-- Task input follows --
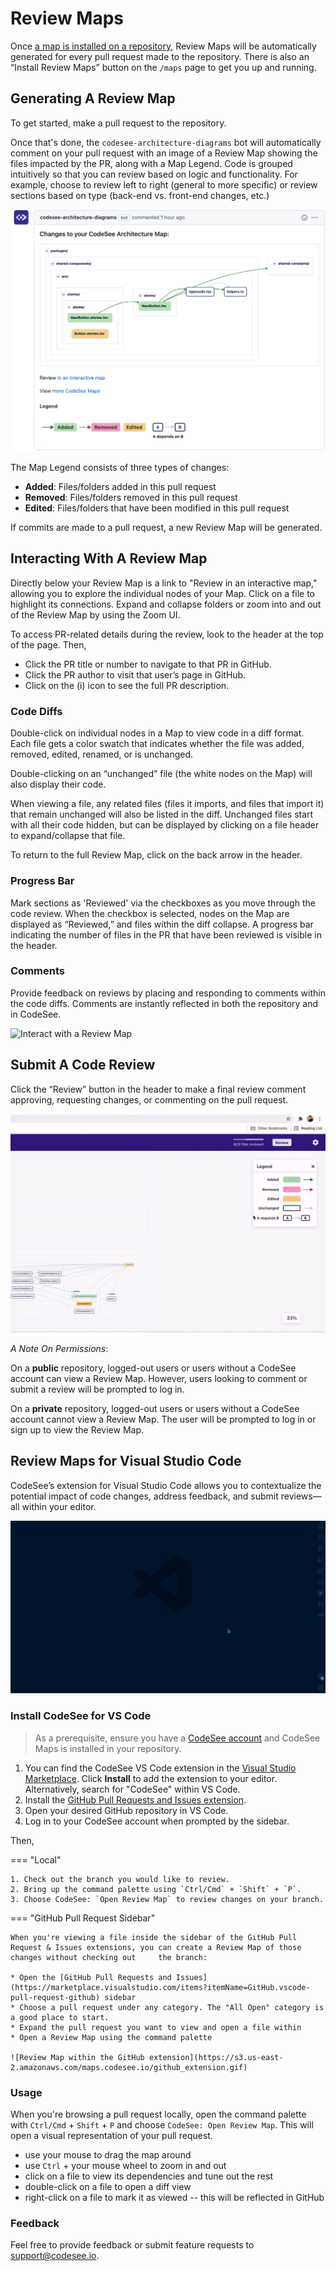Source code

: # Review Maps

Once [a map is installed on a repository](./installation.md), Review Maps will be automatically generated for every pull request made to the repository. There is also an “Install Review Maps” button on the `/maps` page to get you up and running. 

## Generating A Review Map

To get started, make a pull request to the repository.

Once that's done, the `codesee-architecture-diagrams` bot will automatically comment on your pull request with an image of a Review Map showing the files impacted by the PR, along with a Map Legend. Code is grouped intuitively so that you can review based on logic and functionality. For example, choose to review left to right (general to more specific) or review sections based on type (back-end vs. front-end changes, etc.)

![Generated Review Map showing a pull request](img/review-map.png)

The Map Legend consists of three types of changes:

* **Added**: Files/folders added in this pull request
* **Removed**: Files/folders removed in this pull request
* **Edited**: Files/folders that have been modified in this pull request

If commits are made to a pull request, a new Review Map will be generated.

## Interacting With A Review Map

Directly below your Review Map is a link to "Review in an interactive map," allowing you to explore the individual nodes of your Map. Click on a file to highlight its connections. Expand and collapse folders or zoom into and out of the Review Map by using the Zoom UI. 

To access PR-related details during the review, look to the header at the top of the page. Then,

  * Click the PR title or number to navigate to that PR in GitHub.
  * Click the PR author to visit that user’s page in GitHub.
  * Click on the (i) icon to see the full PR description.

### Code Diffs

Double-click on individual nodes in a Map to view code in a diff format. Each file gets a color swatch that indicates whether the file was added, removed, edited, renamed, or is unchanged. 

Double-clicking on an “unchanged” file (the white nodes on the Map) will also display their code.

When viewing a file, any related files (files it imports, and files that import it) that remain unchanged will also be listed in the diff. Unchanged files start with all their code hidden, but can be displayed by clicking on a file header to expand/collapse that file. 

To return to the full Review Map, click on the back arrow in the header. 

### Progress Bar

Mark sections as 'Reviewed' via the checkboxes as you move through the code review. When the checkbox is selected, nodes on the Map are displayed as “Reviewed,” and files within the diff collapse. A progress bar indicating the number of files in the PR that have been reviewed is visible in the header. 

### Comments

Provide feedback on reviews by placing and responding to comments within the code diffs. Comments are instantly reflected in both the repository and in CodeSee.

![Interact with a Review Map](img/reviewed.gif)

## Submit A Code Review

Click the “Review” button in the header to make a final review comment approving, requesting changes, or commenting on the pull request. 

![Submit review on pull request via a Review Map](img/submit-review.gif)


_A Note On Permissions_: 

On a **public** repository, logged-out users or users without a CodeSee account can view a Review Map. However, users looking to comment or submit a review will be prompted to log in.

On a **private** repository, logged-out users or users without a CodeSee account cannot view a Review Map. The user will be prompted to log in or sign up to view the Review Map.

## Review Maps for Visual Studio Code

CodeSee’s extension for Visual Studio Code allows you to contextualize the potential impact of code changes, address feedback, and submit reviews—all within your editor. 

![CodeSee Review Map on Visual Studio Code](img/codesee-vs-code.gif)

### Install CodeSee for VS Code

> As a prerequisite, ensure you have a [CodeSee account](https://app.codesee.io/) and CodeSee Maps is installed in your repository.

1. You can find the CodeSee VS Code extension in the [Visual Studio Marketplace](https://marketplace.visualstudio.com/items?itemName=codesee.maps). Click **Install** to add the extension to your editor. Alternatively, search for "CodeSee" within VS Code.
3. Install the [GitHub Pull Requests and Issues extension](https://marketplace.visualstudio.com/items?itemName=GitHub.vscode-pull-request-github).
4. Open your desired GitHub repository in VS Code.
5. Log in to your CodeSee account when prompted by the sidebar.

Then,

=== "Local"

    1. Check out the branch you would like to review. 
    2. Bring up the command palette using `Ctrl/Cmd` + `Shift` + `P`.
    3. Choose CodeSee: `Open Review Map` to review changes on your branch.

=== "GitHub Pull Request Sidebar"

    When you're viewing a file inside the sidebar of the GitHub Pull Request & Issues extensions, you can create a Review Map of those changes without checking out     the branch:

    * Open the [GitHub Pull Requests and Issues](https://marketplace.visualstudio.com/items?itemName=GitHub.vscode-pull-request-github) sidebar
    * Choose a pull request under any category. The "All Open" category is a good place to start.
    * Expand the pull request you want to view and open a file within
    * Open a Review Map using the command palette

    ![Review Map within the GitHub extension](https://s3.us-east-2.amazonaws.com/maps.codesee.io/github_extension.gif)

### Usage

When you're browsing a pull request locally, open the command palette with `Ctrl/Cmd` + `Shift` + `P` and choose `CodeSee: Open Review Map`. This will open a visual representation of your pull request.

- use your mouse to drag the map around
- use `Ctrl` + your mouse wheel to zoom in and out
- click on a file to view its dependencies and tune out the rest
- double-click on a file to open a diff view
- right-click on a file to mark it as viewed -- this will be reflected in GitHub

<!-- ### GitHub Pull Request Sidebar

When you're viewing a file inside the sidebar of the GitHub Pull Request & Issues extensions, you can create a Review Map of those changes without checking out the branch:

- open the [GitHub Pull Requests and Issues](https://marketplace.visualstudio.com/items?itemName=GitHub.vscode-pull-request-github) sidebar
- choose a pull request under any category. The "All Open" category is a good place to start.
- expand the pull request you want to view and open a file within
- open a Review Map using the command palette

![Review Map within the GitHub extension](https://s3.us-east-2.amazonaws.com/maps.codesee.io/github_extension.gif) -->

### Feedback 
Feel free to provide feedback or submit feature requests to [support@codesee.io](mailto:support@codesee.io).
-- Task input concluded --
About this exercise: Using the entries above, find all lines with "want". Copy them.

Answer box:
    * Expand the pull request you want to view and open a file within
- expand the pull request you want to view and open a file within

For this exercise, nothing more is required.